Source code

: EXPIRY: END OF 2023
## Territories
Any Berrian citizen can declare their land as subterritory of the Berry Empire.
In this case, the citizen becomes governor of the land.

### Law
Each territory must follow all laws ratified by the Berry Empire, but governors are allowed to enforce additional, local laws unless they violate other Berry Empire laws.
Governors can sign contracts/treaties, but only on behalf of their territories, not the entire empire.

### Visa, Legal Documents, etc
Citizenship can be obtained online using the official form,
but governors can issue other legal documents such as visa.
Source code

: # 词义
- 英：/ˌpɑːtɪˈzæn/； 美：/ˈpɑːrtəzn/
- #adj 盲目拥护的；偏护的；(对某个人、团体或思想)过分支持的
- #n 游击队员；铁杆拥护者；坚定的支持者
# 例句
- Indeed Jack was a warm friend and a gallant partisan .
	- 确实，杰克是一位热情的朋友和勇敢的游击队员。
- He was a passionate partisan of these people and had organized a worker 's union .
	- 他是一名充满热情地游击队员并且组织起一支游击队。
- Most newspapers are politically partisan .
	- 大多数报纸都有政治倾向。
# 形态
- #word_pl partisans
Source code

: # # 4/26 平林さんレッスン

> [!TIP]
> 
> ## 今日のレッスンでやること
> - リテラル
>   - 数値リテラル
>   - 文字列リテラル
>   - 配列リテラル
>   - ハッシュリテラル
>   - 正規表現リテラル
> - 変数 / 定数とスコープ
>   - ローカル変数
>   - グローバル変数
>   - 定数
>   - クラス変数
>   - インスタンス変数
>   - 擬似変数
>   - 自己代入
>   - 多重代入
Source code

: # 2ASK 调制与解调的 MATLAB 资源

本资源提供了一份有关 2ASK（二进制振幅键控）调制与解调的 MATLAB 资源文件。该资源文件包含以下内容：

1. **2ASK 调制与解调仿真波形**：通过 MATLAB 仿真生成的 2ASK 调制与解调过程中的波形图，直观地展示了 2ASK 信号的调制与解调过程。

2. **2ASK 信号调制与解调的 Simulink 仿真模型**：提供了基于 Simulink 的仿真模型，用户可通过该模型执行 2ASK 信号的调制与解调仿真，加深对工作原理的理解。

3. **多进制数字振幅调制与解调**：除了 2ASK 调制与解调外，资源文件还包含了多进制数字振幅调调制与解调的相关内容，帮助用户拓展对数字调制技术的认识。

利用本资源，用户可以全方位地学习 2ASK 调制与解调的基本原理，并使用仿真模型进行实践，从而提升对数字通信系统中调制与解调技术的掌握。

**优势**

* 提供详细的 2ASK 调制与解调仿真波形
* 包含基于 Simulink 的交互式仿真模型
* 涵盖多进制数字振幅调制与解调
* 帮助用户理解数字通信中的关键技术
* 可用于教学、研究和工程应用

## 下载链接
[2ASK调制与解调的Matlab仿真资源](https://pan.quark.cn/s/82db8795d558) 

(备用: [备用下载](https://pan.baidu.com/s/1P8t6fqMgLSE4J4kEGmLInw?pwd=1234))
------------------------------------------------------------
◆ **TASK DETAILS**:
For this exercise, copy all of the material exactly as it stands.

◆ **EXERCISE ANSWER**:
Source code

: EXPIRY: END OF 2023
## Territories
Any Berrian citizen can declare their land as subterritory of the Berry Empire.
In this case, the citizen becomes governor of the land.

### Law
Each territory must follow all laws ratified by the Berry Empire, but governors are allowed to enforce additional, local laws unless they violate other Berry Empire laws.
Governors can sign contracts/treaties, but only on behalf of their territories, not the entire empire.

### Visa, Legal Documents, etc
Citizenship can be obtained online using the official form,
but governors can issue other legal documents such as visa.
Source code

: # 词义
- 英：/ˌpɑːtɪˈzæn/； 美：/ˈpɑːrtəzn/
- #adj 盲目拥护的；偏护的；(对某个人、团体或思想)过分支持的
- #n 游击队员；铁杆拥护者；坚定的支持者
# 例句
- Indeed Jack was a warm friend and a gallant partisan .
	- 确实，杰克是一位热情的朋友和勇敢的游击队员。
- He was a passionate partisan of these people and had organized a worker 's union .
	- 他是一名充满热情地游击队员并且组织起一支游击队。
- Most newspapers are politically partisan .
	- 大多数报纸都有政治倾向。
# 形态
- #word_pl partisans
Source code

: # # 4/26 平林さんレッスン

> [!TIP]
> 
> ## 今日のレッスンでやること
> - リテラル
>   - 数値リテラル
>   - 文字列リテラル
>   - 配列リテラル
>   - ハッシュリテラル
>   - 正規表現リテラル
> - 変数 / 定数とスコープ
>   - ローカル変数
>   - グローバル変数
>   - 定数
>   - クラス変数
>   - インスタンス変数
>   - 擬似変数
>   - 自己代入
>   - 多重代入
Source code

: # 2ASK 调制与解调的 MATLAB 资源

本资源提供了一份有关 2ASK（二进制振幅键控）调制与解调的 MATLAB 资源文件。该资源文件包含以下内容：

1. **2ASK 调制与解调仿真波形**：通过 MATLAB 仿真生成的 2ASK 调制与解调过程中的波形图，直观地展示了 2ASK 信号的调制与解调过程。

2. **2ASK 信号调制与解调的 Simulink 仿真模型**：提供了基于 Simulink 的仿真模型，用户可通过该模型执行 2ASK 信号的调制与解调仿真，加深对工作原理的理解。

3. **多进制数字振幅调制与解调**：除了 2ASK 调制与解调外，资源文件还包含了多进制数字振幅调调制与解调的相关内容，帮助用户拓展对数字调制技术的认识。

利用本资源，用户可以全方位地学习 2ASK 调制与解调的基本原理，并使用仿真模型进行实践，从而提升对数字通信系统中调制与解调技术的掌握。

**优势**

* 提供详细的 2ASK 调制与解调仿真波形
* 包含基于 Simulink 的交互式仿真模型
* 涵盖多进制数字振幅调制与解调
* 帮助用户理解数字通信中的关键技术
* 可用于教学、研究和工程应用

## 下载链接
[2ASK调制与解调的Matlab仿真资源](https://pan.quark.cn/s/82db8795d558) 

(备用: [备用下载](https://pan.baidu.com/s/1P8t6fqMgLSE4J4kEGmLInw?pwd=1234))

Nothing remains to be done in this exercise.